Swapping porridge for a cheese omelette stops spikes in blood sugars and makes you feel less hungry throughout the day, a new study found.
The low-carb high-fat breakfast could help people control their weight by reducing the desire to gorge on junk food later on in the day.
Canadian researchers found the breakfast can help type 2 diabetics control their blood sugar levels throughout the day and perhaps also reduce other diabetes complications.
And the findings has implications for others trying to avoid sugar spikes or control their hunger too.
Associate Professor Jonathan Little at the University of British Columbia’s Okanagan’s School of Health and Exercise Sciences said: “The large blood sugar spike that follows breakfast is due to the combination of pronounced insulin resistance in the morning in people with type 2 diabetes and because typical Western breakfast foods – cereal, oatmeal, toast and fruit – are high in carbohydrates.”
The study involved participants eating the same lunch and dinner but had porridge – oatmeal – and fruit on one day and a cheese and celery omelette on the other.
They wore a continuous glucose monitor, a small device that attaches to your abdomen and measures glucose every five minutes, was used to measure blood sugar spikes across the entire day.
Participants also reported ratings of hunger, fullness and a desire to eat something sweet or savoury.
The low-carbohydrate high-fat breakfast completely prevented the blood sugar spike after breakfast and this had enough of an effect to lower overall glucose exposure and improve the stability of glucose readings for the next 24 hours.
Prof Little said: “We expected that limiting carbohydrates to less than 10 per cent at breakfast would help prevent the spike after this meal.
“But we were a bit surprised that this had enough of an effect and that the overall glucose control and stability were improved.
“We know that large swings in blood sugar are damaging to our blood vessels, eyes, and kidneys.
“The inclusion of a very low-carbohydrate high-fat breakfast meal in type 2 diabetes patients may be a practical and easy way to target the large morning glucose spike and reduce associated complications.
“The results of our study suggest potential benefits of altering macronutrient distribution throughout the day so that carbohydrates are restricted at breakfast with a balanced lunch and dinner rather than consuming an even distribution and moderate amount of carbohydrates throughout the day.”
He added participants noted that pre-meal hunger and their cravings for sweet foods later in the day tended to be lower if they ate the low-carb breakfast.
And here was no difference in blood sugar levels in both groups later in the day, suggesting the effect for reducing overall post-meal glucose spikes can be attributed to the breakfast responses.

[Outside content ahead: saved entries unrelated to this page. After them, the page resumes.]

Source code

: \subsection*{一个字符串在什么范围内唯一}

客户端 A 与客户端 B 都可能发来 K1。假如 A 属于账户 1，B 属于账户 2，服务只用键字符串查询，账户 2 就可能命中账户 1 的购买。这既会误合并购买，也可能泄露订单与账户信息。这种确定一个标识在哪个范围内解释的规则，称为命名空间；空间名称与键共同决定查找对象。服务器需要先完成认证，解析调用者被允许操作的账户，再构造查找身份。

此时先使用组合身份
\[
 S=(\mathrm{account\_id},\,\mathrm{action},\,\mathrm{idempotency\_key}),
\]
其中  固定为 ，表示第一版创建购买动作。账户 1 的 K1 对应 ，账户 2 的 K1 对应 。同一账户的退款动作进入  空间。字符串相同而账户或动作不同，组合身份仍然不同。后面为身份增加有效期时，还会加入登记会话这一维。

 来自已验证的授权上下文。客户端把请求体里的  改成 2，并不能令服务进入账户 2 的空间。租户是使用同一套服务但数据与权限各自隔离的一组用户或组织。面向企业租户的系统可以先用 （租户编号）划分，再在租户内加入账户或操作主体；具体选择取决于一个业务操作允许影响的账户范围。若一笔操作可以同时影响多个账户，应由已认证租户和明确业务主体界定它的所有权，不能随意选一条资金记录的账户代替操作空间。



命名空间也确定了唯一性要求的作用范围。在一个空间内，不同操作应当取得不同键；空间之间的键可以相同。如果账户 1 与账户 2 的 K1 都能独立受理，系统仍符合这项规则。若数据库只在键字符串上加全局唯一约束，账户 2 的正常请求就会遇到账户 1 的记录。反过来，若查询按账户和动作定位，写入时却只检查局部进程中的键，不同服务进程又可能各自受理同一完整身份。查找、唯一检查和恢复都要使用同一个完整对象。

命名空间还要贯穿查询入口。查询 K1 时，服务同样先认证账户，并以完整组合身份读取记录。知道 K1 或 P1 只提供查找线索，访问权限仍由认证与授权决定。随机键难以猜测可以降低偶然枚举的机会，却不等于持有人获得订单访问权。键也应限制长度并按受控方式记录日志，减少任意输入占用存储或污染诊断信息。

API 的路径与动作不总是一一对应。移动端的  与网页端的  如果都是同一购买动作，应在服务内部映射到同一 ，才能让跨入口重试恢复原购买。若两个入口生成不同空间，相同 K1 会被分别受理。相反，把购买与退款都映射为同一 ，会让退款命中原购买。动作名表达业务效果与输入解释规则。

There was no evidence a low-carb breakfast worsened glucose responses to lunch or dinner, he added.
This change in diet maybe a healthy step for anybody, even those who are not living with diabetes.
He said: “You are going to avoid the largest spike in glucose that you have in the day and you may feel less hungry and less likely to eat junk food later on in the day.
“The results might have applicability to people without diabetes, anyone looking at trying to improve their blood sugar levels or control hunger throughout the days, perhaps a low-carb high fast breakfast might be a relatively simple strategy that you can employ to help optimise your diet.”
The study was published in the American Journal of Clinical Nutrition.